Re: Wem gehört unser Staat?
geschrieben von heinzdieter
als Antwort auf adam vom 09.01.2011, 14:04:49
Den Banken

so aus dem hohlen Bauch geantwortet, denn wer als nicht die Banken stehen hinter den fast 2 Billionen EURO Geamtverschuldung.
Wir, die Bundesbürger, wohl kaum oder doch?
Denn die von uns gewählten Abgeordneten im Bundestag, in den Land- und Kreistagen sowie in den Stadt- und Gemeinderäten stimmten über Jahrzenhnte der Schuldenaufnahme zu.
Wir sahen zu, applaudierten und sonnten uns in unseren Wohlstand - aber nicht alle...

heinzdieter
Marija
Marija
Mitglied

Re: Wem gehört unser Staat?
geschrieben von Marija
als Antwort auf heinzdieter vom 09.01.2011, 16:16:49
Den Banken

so aus dem hohlen Bauch geantwortet, denn wer als nicht die Banken stehen hinter den fast 2 Billionen EURO Geamtverschuldung.
Wir, die Bundesbürger, wohl kaum oder doch?
Denn die von uns gewählten Abgeordneten im Bundestag, in den Land- und Kreistagen sowie in den Stadt- und Gemeinderäten stimmten über Jahrzenhnte der Schuldenaufnahme zu.
Wir sahen zu, applaudierten und sonnten uns in unseren Wohlstand - aber nicht alle...

heinzdieter



mir gehört das, was anderen noch nicht gehört, weil sie nichts davon wissen - und vom Staat gehört mir nur mein Schuldanteil - alles andere ist Pflicht - Ironie-Ende !
Karl
Karl
Administrator

Re: Wem gehört unser Staat?
geschrieben von Karl
als Antwort auf hafel vom 09.01.2011, 15:57:39
Antworten auf Adams Fragen können akademisch oder auch ganz praktisch gedacht werden. Dass alle Macht vom Volke ausgeht, ist eine Wunschvorstellung, die ins Grundgesetz hineingeschrieben wurde, die aber natürlich so der Realität nicht entspricht. Regierungsparteien benehmen sich ab und zu so, als gehöre der Staat ihnen, aber auch finanzkräftige Konzerne, deren Vertreter mit den Regierungsmitgliedern dinieren, erwecken oft den Eindruck als wäre der Staat - oder besser gesagt 'dessen Vertreter' - käuflich, also in ihrem Besitz.

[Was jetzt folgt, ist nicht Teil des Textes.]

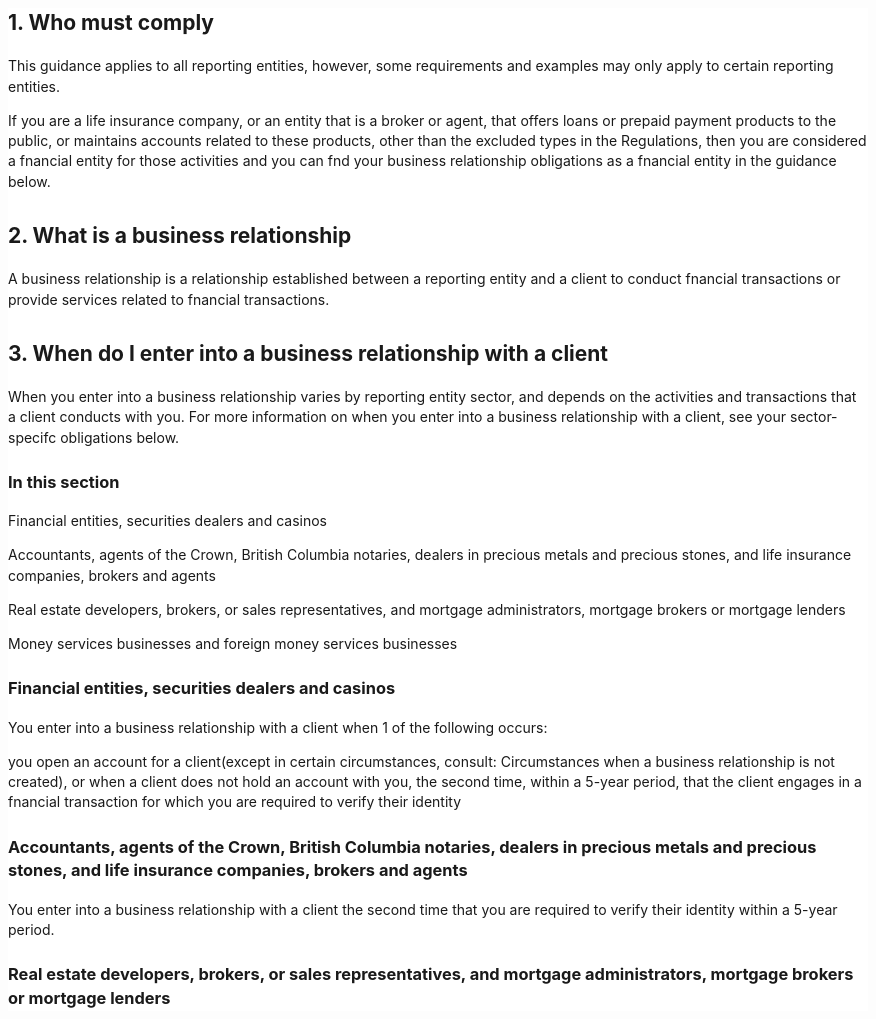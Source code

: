 ## 1. Who must comply 

This guidance applies to all reporting entities, however, some requirements and examples may only apply to certain reporting entities. 

If you are a life insurance company, or an entity that is a broker or agent, that offers loans or prepaid payment products to the public, or maintains accounts related to these products, other than the excluded types in the Regulations, then you are considered a fnancial entity for those activities and you can fnd your business relationship obligations as a fnancial entity in the guidance below. 

## 2. What is a business relationship 

A business relationship is a relationship established between a reporting entity and a client to conduct fnancial transactions or provide services related to fnancial transactions. 

## 3. When do I enter into a business relationship with a client 

When you enter into a business relationship varies by reporting entity sector, and depends on the activities and transactions that a client conducts with you. For more information on when you enter into a business relationship with a client, see your sector-specifc obligations below. 

### In this section 

Financial entities, securities dealers and casinos 

Accountants, agents of the Crown, British Columbia notaries, dealers in precious metals and precious stones, and life insurance companies, brokers and agents 

Real estate developers, brokers, or sales representatives, and mortgage administrators, mortgage brokers or mortgage lenders 

Money services businesses and foreign money services businesses 

### Financial entities, securities dealers and casinos 

You enter into a business relationship with a client when 1 of the following occurs: 

you open an account for a client(except in certain circumstances, consult: Circumstances when a business relationship is not created), or when a client does not hold an account with you, the second time, within a 5-year period, that the client engages in a fnancial transaction for which you are required to verify their identity 

### Accountants, agents of the Crown, British Columbia notaries, dealers in precious metals and precious stones, and life insurance companies, brokers and agents 

You enter into a business relationship with a client the second time that you are required to verify their identity within a 5-year period. 

### Real estate developers, brokers, or sales representatives, and mortgage administrators, mortgage brokers or mortgage lenders 
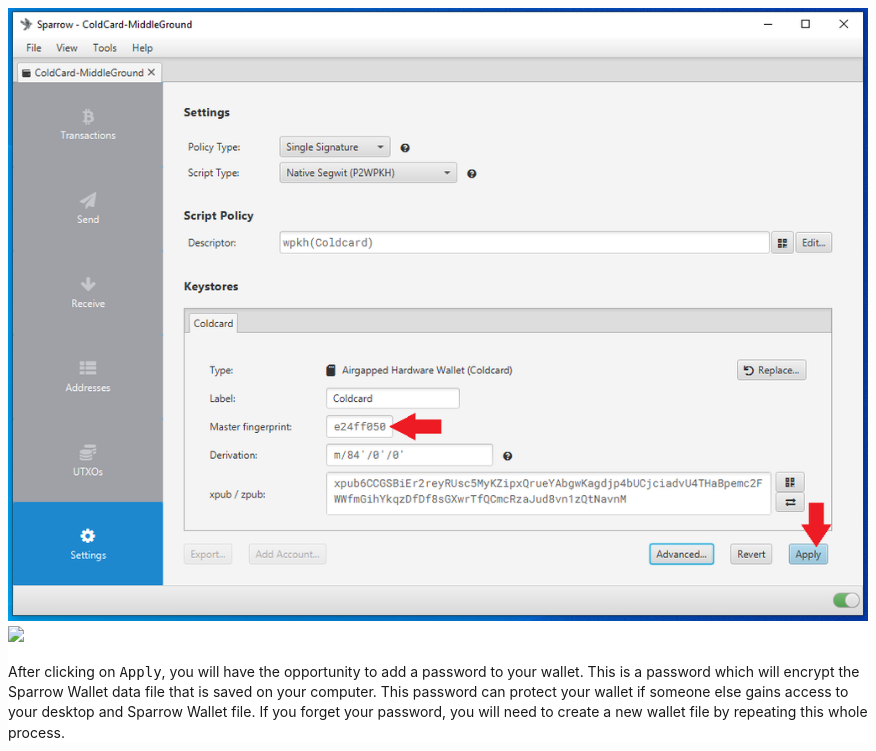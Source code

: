   <img src="assets/Sparrow25.png">
  <img src="assets/Sparrow26.png">
</p>

After clicking on <kbd>Apply</kbd>, you will have the opportunity to add a password to your wallet. This is a password which will encrypt the Sparrow Wallet data file that is saved on your computer. This password can protect your wallet if someone else gains access to your desktop and Sparrow Wallet file. If you forget your password, you will need to create a new wallet file by repeating this whole process. 

<p align="center">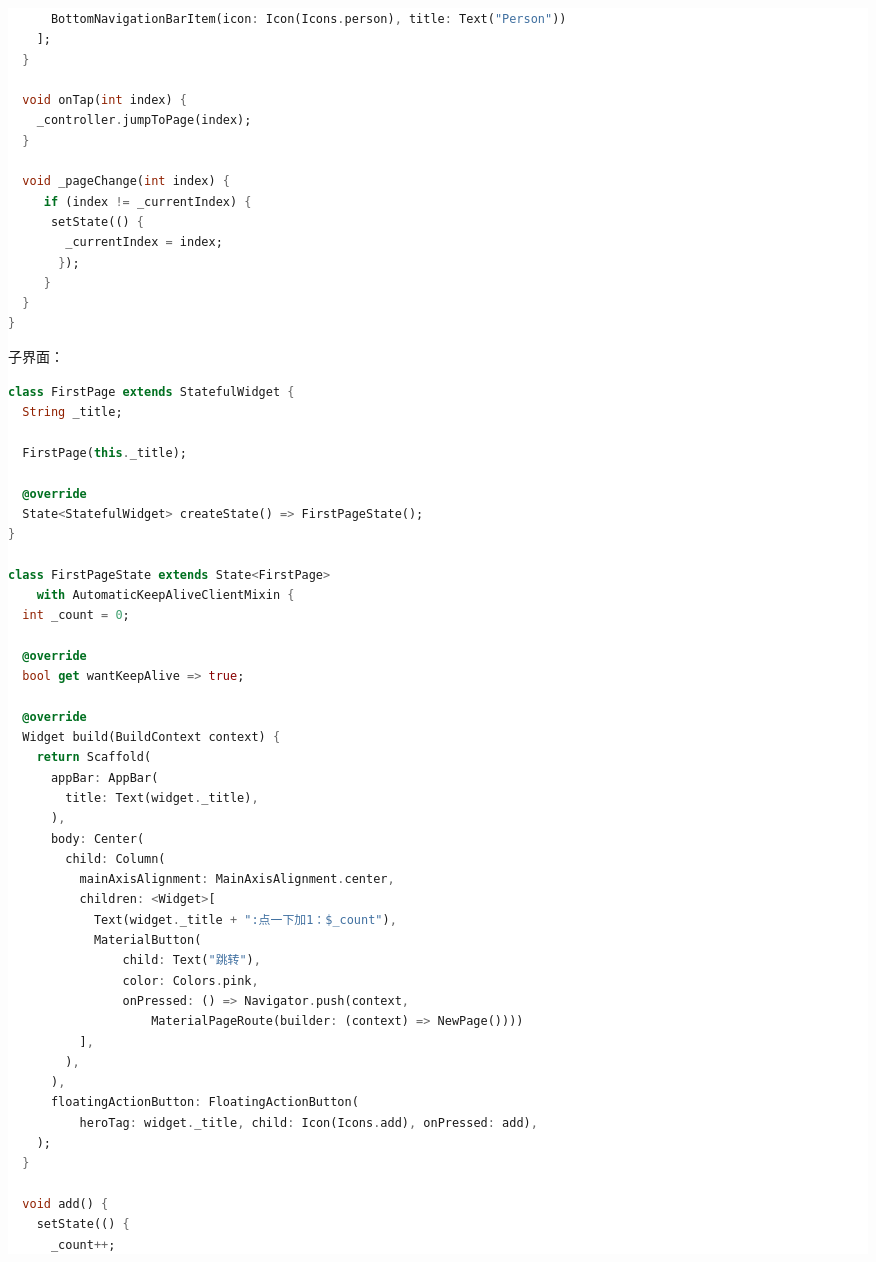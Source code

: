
 ```dart
      BottomNavigationBarItem(icon: Icon(Icons.person), title: Text("Person"))
    ];
  }

  void onTap(int index) {
    _controller.jumpToPage(index);
  }

  void _pageChange(int index) {
     if (index != _currentIndex) {
      setState(() {
        _currentIndex = index;
       });
     }
  }
}
```

子界面：

```dart
class FirstPage extends StatefulWidget {
  String _title;

  FirstPage(this._title);

  @override
  State<StatefulWidget> createState() => FirstPageState();
}

class FirstPageState extends State<FirstPage>
    with AutomaticKeepAliveClientMixin {
  int _count = 0;

  @override
  bool get wantKeepAlive => true;

  @override
  Widget build(BuildContext context) {
    return Scaffold(
      appBar: AppBar(
        title: Text(widget._title),
      ),
      body: Center(
        child: Column(
          mainAxisAlignment: MainAxisAlignment.center,
          children: <Widget>[
            Text(widget._title + ":点一下加1：$_count"),
            MaterialButton(
                child: Text("跳转"),
                color: Colors.pink,
                onPressed: () => Navigator.push(context,
                    MaterialPageRoute(builder: (context) => NewPage())))
          ],
        ),
      ),
      floatingActionButton: FloatingActionButton(
          heroTag: widget._title, child: Icon(Icons.add), onPressed: add),
    );
  }

  void add() {
    setState(() {
      _count++;
```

Wenn Wehner rhetorisch fragte, ob der Staat "einer Firma" gehöre, dann hatte dies wahrscheinlich einen handfesten Hintergrund. Demokratie heißt in der Theorie Herrschaft des Volkes, in Wirklichkeit herrscht aber das Geld und die Bill Gates und Steve Jobs dieser Welt haben sehr viel mehr Gewicht in "ihren" Demokratien als Hinz und Kunz. Diese Macht des Geldes, die politische Macht der Konzerne, ist nicht demokratisch (durch Wahlen) legitimiert und deshalb kann eine Demokratie verkommen.

Karl
hafel
hafel
Mitglied

Re: Wem gehört unser Staat?
geschrieben von hafel
als Antwort auf Karl vom 09.01.2011, 16:41:19
@ Karl:

Die Theorie weicht sehr oft von der Praxis ab.

Dann sollte die Frage anders formuliert werden, wie z.B. „Wem gehört der Staat heute“? oder "gehört der Staat heute noch dem Volk"?

Das wurde aber nicht gefragt, also kann diese Antwort nur auf den Fundamenten des Grundgesetzes aufgeschlüsselt werden.

Ich habe bewusst Lobby- und Bankeneinfluss nicht berücksichtigt; wie gesagt, da hätte die Frage anders lauten müssen.